Dans une réaction publiée sur LinkedIn, le responsable de l’association noyb, Max Schrems, a publié le texte de ce brouillon accompagné des commentaires de noyb [PDF].
L’entrainement des IA comme un « intérêt légitime »
En question dans ces « simplifications » du RGPD, notamment, la volonté de prendre en compte l’entrainement des IA comme un « intérêt légitime ». Ainsi le texte affirme qu’ « une IA fiable est essentielle pour assurer la croissance économique et soutenir l’innovation avec des résultats bénéfiques pour la société ».
La Commission fait le constat que « le développement et l’utilisation de systèmes d’IA et des modèles sous-jacents, tels que les grands modèles de langage et les modèles de génération de vidéo, reposent sur des données, y compris des données à caractère personnel, à différentes étapes du cycle de vie de l’IA, telles que les phases d’entrainement, de test et de validation, et peuvent dans certains cas être conservées dans le système ou le modèle d’IA ». Elle en conclut que « le traitement des données à caractère personnel dans ce contexte peut donc être effectué à des fins d’intérêt légitime au sens de l’article 6 » du RGPD.
Des critiques des fondateurs du RGPD
Sur ce sujet, noyb considère que la Commission s’engage dans une « pente glissante » : « si l’on estime qu’il existe un intérêt légitime à « scraper l’intégralité d’Internet » et toute autre donnée d’entraînement disponible, à quelque fin que ce soit, sans le consentement des utilisateurs, il n’y a guère d’autres traitements qui ne relèveraient pas d’un « intérêt légitime » », commente l’association.
« Celui qui a rédigé ce projet avait une vision étroite de la (prétendue) « course à l’IA » et a tout simplement « balayé » le RGPD de nombreuses façons qui porteront préjudice à des personnes dans des centaines d’autres domaines (minorités, suivi en ligne, personnes souffrant de problèmes de santé, etc.) », a réagi Max Schrems dans son post sur LinkedIn.
« Il ne restera plus rien de la protection des données, car l’IA est omniprésente », considère de la même façon Paul Nemitz, ancien directeur du département juridique de la Commission européenne et un des fondateurs du RGPD.
« Est-ce la fin de la protection des données et de la vie privée telles que nous les avons inscrites dans le traité de l’UE et la charte des droits fondamentaux ? », s’est interrogé un autre des artisans du règlement européen, l’ancien eurodéputé Jan Philipp Albrecht cité par Politico. « La Commission doit être pleinement consciente que cela porte gravement atteinte aux normes européennes », ajoute-t-il.

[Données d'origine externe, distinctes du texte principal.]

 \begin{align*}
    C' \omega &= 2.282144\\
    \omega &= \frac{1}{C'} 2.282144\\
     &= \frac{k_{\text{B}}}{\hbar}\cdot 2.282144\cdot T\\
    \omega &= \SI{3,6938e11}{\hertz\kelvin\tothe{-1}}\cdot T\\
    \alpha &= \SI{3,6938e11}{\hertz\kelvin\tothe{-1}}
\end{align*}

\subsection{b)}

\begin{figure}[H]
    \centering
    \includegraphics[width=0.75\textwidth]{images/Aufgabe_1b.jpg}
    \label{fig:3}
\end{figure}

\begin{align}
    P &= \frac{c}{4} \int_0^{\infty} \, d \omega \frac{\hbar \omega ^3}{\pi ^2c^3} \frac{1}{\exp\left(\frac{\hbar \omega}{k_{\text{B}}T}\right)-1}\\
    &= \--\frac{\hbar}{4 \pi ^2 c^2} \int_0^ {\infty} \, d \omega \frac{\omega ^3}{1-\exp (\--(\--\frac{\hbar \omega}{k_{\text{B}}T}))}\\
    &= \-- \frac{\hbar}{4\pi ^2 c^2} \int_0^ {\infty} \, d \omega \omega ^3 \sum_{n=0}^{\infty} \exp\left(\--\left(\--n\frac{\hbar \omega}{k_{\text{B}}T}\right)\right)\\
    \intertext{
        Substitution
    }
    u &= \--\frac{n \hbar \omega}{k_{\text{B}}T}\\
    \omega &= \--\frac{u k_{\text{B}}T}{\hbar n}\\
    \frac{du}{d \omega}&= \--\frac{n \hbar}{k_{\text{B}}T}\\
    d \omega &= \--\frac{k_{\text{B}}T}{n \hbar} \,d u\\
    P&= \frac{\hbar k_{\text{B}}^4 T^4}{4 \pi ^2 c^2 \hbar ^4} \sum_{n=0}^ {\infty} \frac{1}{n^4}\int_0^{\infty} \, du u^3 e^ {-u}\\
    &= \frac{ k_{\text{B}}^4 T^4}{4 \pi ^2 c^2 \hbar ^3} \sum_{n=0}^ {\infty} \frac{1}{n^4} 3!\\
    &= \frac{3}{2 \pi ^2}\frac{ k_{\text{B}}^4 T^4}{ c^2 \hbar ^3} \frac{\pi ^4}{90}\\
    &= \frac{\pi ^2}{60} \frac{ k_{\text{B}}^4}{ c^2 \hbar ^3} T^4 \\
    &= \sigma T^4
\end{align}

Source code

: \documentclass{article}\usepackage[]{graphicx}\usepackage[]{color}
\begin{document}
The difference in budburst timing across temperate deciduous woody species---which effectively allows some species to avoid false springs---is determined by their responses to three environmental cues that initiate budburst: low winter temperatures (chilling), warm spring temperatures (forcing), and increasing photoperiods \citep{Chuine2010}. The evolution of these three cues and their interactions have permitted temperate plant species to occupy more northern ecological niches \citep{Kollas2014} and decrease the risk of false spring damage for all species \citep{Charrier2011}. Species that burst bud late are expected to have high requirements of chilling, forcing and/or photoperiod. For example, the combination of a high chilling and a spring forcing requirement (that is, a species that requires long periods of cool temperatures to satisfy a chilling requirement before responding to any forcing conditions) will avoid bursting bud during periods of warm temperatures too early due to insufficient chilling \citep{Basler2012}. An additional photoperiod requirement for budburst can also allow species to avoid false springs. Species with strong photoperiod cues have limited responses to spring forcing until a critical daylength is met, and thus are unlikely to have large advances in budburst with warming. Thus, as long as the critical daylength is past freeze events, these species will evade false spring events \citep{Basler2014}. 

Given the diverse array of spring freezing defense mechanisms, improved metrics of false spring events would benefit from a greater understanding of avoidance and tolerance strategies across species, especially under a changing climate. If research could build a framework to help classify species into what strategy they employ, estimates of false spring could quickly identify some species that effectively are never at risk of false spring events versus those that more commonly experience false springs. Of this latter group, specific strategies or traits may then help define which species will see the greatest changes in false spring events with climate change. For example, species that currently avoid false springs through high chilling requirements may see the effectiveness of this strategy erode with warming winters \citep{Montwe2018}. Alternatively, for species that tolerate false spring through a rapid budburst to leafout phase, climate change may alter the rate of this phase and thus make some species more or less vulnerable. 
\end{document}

Le respect d’un « do not track » obligatoire, sauf pour les médias
Le brouillon de la loi « omnibus numérique » prévoit aussi de simplifier l’utilisation des bandeaux de consentement aux cookies. Comme nous l’avions évoqué en septembre dernier, la Commission veut réduire l’affichage des bandeaux qui inondent le web. Elle envisage de mettre en place une automatisation de la réponse, à la manière d’un « do not track » très peu pris en compte actuellement, que l’utilisateur pourrait paramétrer soit dans son navigateur soit dans son système d’exploitation.
Les responsables des sites internet auraient l’obligation de prendre en compte ce mécanisme. Mais les rédacteurs y mettent une exception pour les sites de médias, comme le relève le site Heise. Ainsi, le texte indique que « compte tenu de l’importance du journalisme indépendant dans une société démocratique et afin de ne pas compromettre sa base économique, les fournisseurs de services de médias ne devraient pas être tenus de respecter les indications lisibles par machine relatives aux choix des personnes concernées ».
Cela permettrait aux médias de passer outre le consentement des utilisateurs et leur garantir la pérennité de leurs revenus provenant des publicités ciblées.